Eu pedia calma pra mamãe e ela pedia calma pra mim. Éramos eu e ela, uma querendo cuidar mais da outra. Ali eu vi que meu papel tinha mudado e que ela precisava deixar que isso acontecesse. Mamãe era a pessoa mais tranquila daquele hospital. Eu virei a pessoa mais desesperada e em cinco minutos depois a mais forte. Papai chegou atrás da gente justamente na hora que soubemos de tudo. Naquele tempo antes da cirurgia fomos a família mais feliz do mundo simplesmente por estarmos juntos. É estranho dizer felicidade nesse momento, mas sei que seriamos infelizes se um de nós três não estivesse ali naquela hora tão importante.

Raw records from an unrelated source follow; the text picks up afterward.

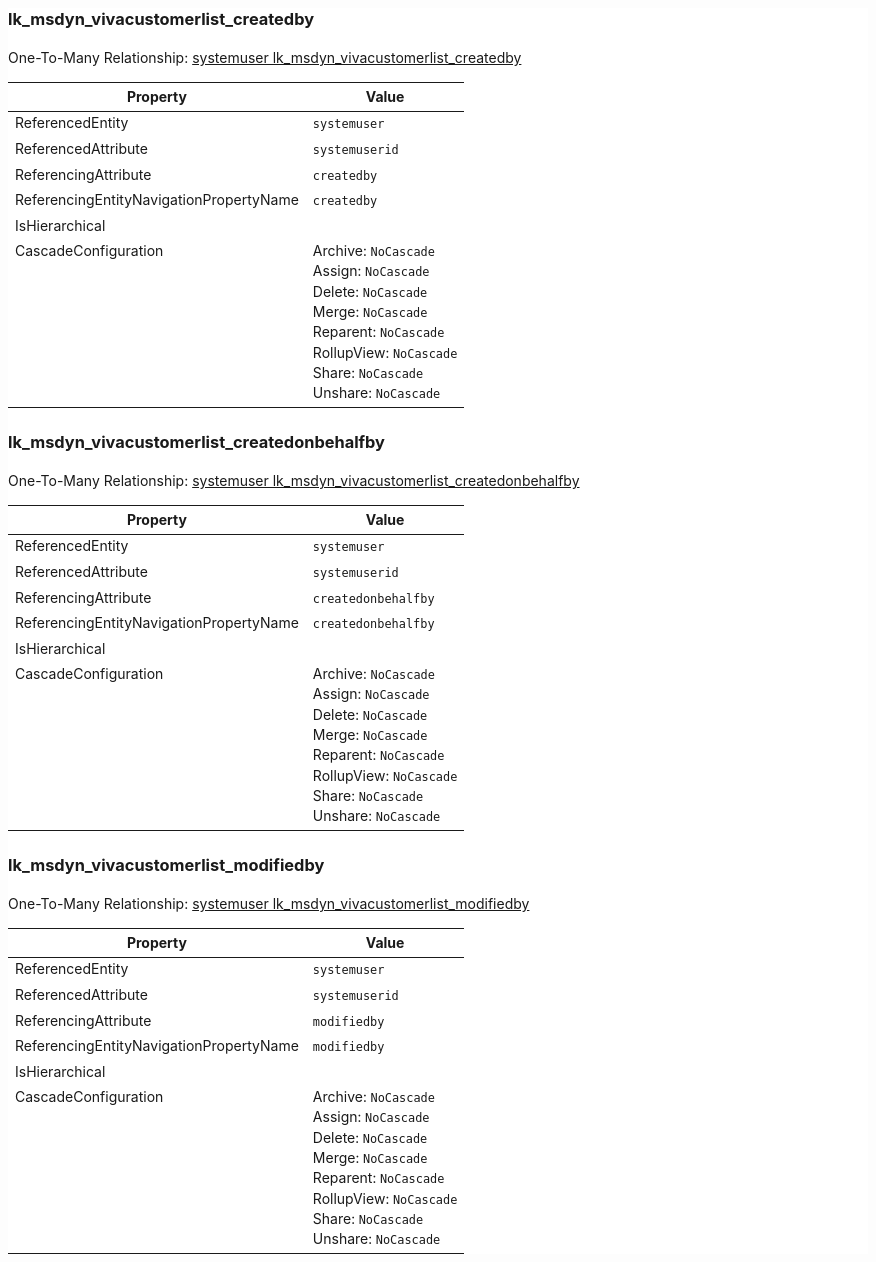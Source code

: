 ### <a name="BKMK_lk_msdyn_vivacustomerlist_createdby"></a> lk_msdyn_vivacustomerlist_createdby

One-To-Many Relationship: [systemuser lk_msdyn_vivacustomerlist_createdby](systemuser.md#BKMK_lk_msdyn_vivacustomerlist_createdby)

|Property|Value|
|---|---|
|ReferencedEntity|`systemuser`|
|ReferencedAttribute|`systemuserid`|
|ReferencingAttribute|`createdby`|
|ReferencingEntityNavigationPropertyName|`createdby`|
|IsHierarchical||
|CascadeConfiguration|Archive: `NoCascade`<br />Assign: `NoCascade`<br />Delete: `NoCascade`<br />Merge: `NoCascade`<br />Reparent: `NoCascade`<br />RollupView: `NoCascade`<br />Share: `NoCascade`<br />Unshare: `NoCascade`|

### <a name="BKMK_lk_msdyn_vivacustomerlist_createdonbehalfby"></a> lk_msdyn_vivacustomerlist_createdonbehalfby

One-To-Many Relationship: [systemuser lk_msdyn_vivacustomerlist_createdonbehalfby](systemuser.md#BKMK_lk_msdyn_vivacustomerlist_createdonbehalfby)

|Property|Value|
|---|---|
|ReferencedEntity|`systemuser`|
|ReferencedAttribute|`systemuserid`|
|ReferencingAttribute|`createdonbehalfby`|
|ReferencingEntityNavigationPropertyName|`createdonbehalfby`|
|IsHierarchical||
|CascadeConfiguration|Archive: `NoCascade`<br />Assign: `NoCascade`<br />Delete: `NoCascade`<br />Merge: `NoCascade`<br />Reparent: `NoCascade`<br />RollupView: `NoCascade`<br />Share: `NoCascade`<br />Unshare: `NoCascade`|

### <a name="BKMK_lk_msdyn_vivacustomerlist_modifiedby"></a> lk_msdyn_vivacustomerlist_modifiedby

One-To-Many Relationship: [systemuser lk_msdyn_vivacustomerlist_modifiedby](systemuser.md#BKMK_lk_msdyn_vivacustomerlist_modifiedby)

|Property|Value|
|---|---|
|ReferencedEntity|`systemuser`|
|ReferencedAttribute|`systemuserid`|
|ReferencingAttribute|`modifiedby`|
|ReferencingEntityNavigationPropertyName|`modifiedby`|
|IsHierarchical||
|CascadeConfiguration|Archive: `NoCascade`<br />Assign: `NoCascade`<br />Delete: `NoCascade`<br />Merge: `NoCascade`<br />Reparent: `NoCascade`<br />RollupView: `NoCascade`<br />Share: `NoCascade`<br />Unshare: `NoCascade`|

A cirurgia durou quase 2h, como previsto, e esperávamos a Dra Flávia e a Dra. Adriana virem conversar com a gente. As notícias chatas não pararam por ali. O tumor da mamãe não podia ser retirado, o fígado já vinha bastante comprometido e não nos deram expectativa de cura. Foi feita uma colostomia, sem previsão de retirada, e ela ficaria, no mínimo, uma semana no hospital pra se recuperar. Todo apoio nos foi dado. As médicas nos disseram que todo encaminhamento para o tratamento oncológico seria feito e explicou vários detalhes sobre qualidade de vida do paciente ostomizado. Minha tia e meu primo estavam com a gente e sentimos que não estávamos ali sozinhos.


Era, de longe, a pior noite da minha vida. Com todo o peso que essa frase leva. Digerir tanta informação e entender que vidas inteiras mudaram em algumas horas foi muito complicado. Passamos a noite em claro, eu e papai. Dormi ao lado dele, pois tinha medo, muito medo, e a cada vez que mudava de posição na cama, trocávamos olhares perdidos, sem saber no que se tornaria nossas vidas daquele dia em diante.